## What is expected
From the data, copy out every line in which the word "table" appears.

(Saved entries)
++++++++++++++++++++

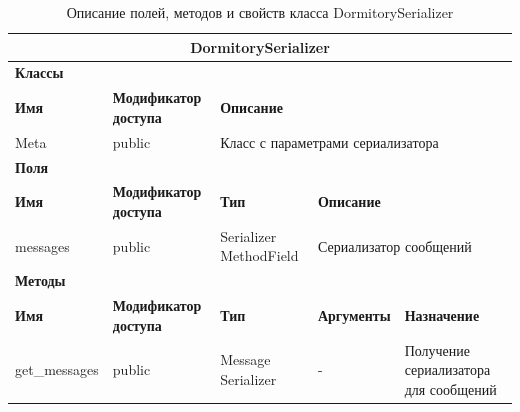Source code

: \documentclass{../includes/TechDoc}
\begin{document}
    \begin{table}[ht]
        \caption{\label{tab:class-DormitorySerializer-table}Описание полей, методов и свойств класса DormitorySerializer}
        \centering
        \begin{tabular}{|p{3.2cm}|p{3cm}|p{2.9cm}|p{2.9cm}|p{4cm}|}
            \hline
            \multicolumn{5}{|c|}{DormitorySerializer} \\ \hline
            \multicolumn{5}{|l|}{\textbf{Классы}} \\ \hline
            \textbf{Имя} & \textbf{Модификатор доступа} & \multicolumn{3}{p{9.8cm}|}{\textbf{Описание}} \\ \hline
            Meta & public & \multicolumn{3}{p{9.8cm}|}{Класс с параметрами сериализатора} \\ \hline
            \multicolumn{5}{|l|}{\textbf{Поля}} \\ \hline
            \textbf{Имя} & \textbf{Модификатор доступа} & \textbf{Тип} & \multicolumn{2}{p{6.9cm}|}{\textbf{Описание}} \\ \hline
            messages & public & Serializer MethodField & \multicolumn{2}{p{6.9cm}|}{Сериализатор сообщений} \\ \hline
            \multicolumn{5}{|l|}{\textbf{Методы}} \\ \hline
            \textbf{Имя} & \textbf{Модификатор доступа} & \textbf{Тип} & \textbf{Аргументы} & \textbf{Назначение} \\ \hline
            get\_messages & public & Message Serializer & - & Получение сериализатора для сообщений \\ \hline
        \end{tabular}
    \end{table}
\end{document}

++++++++++++++++++++

## Output of the task
    \begin{table}[ht]
        \caption{\label{tab:class-DormitorySerializer-table}Описание полей, методов и свойств класса DormitorySerializer}
    \end{table}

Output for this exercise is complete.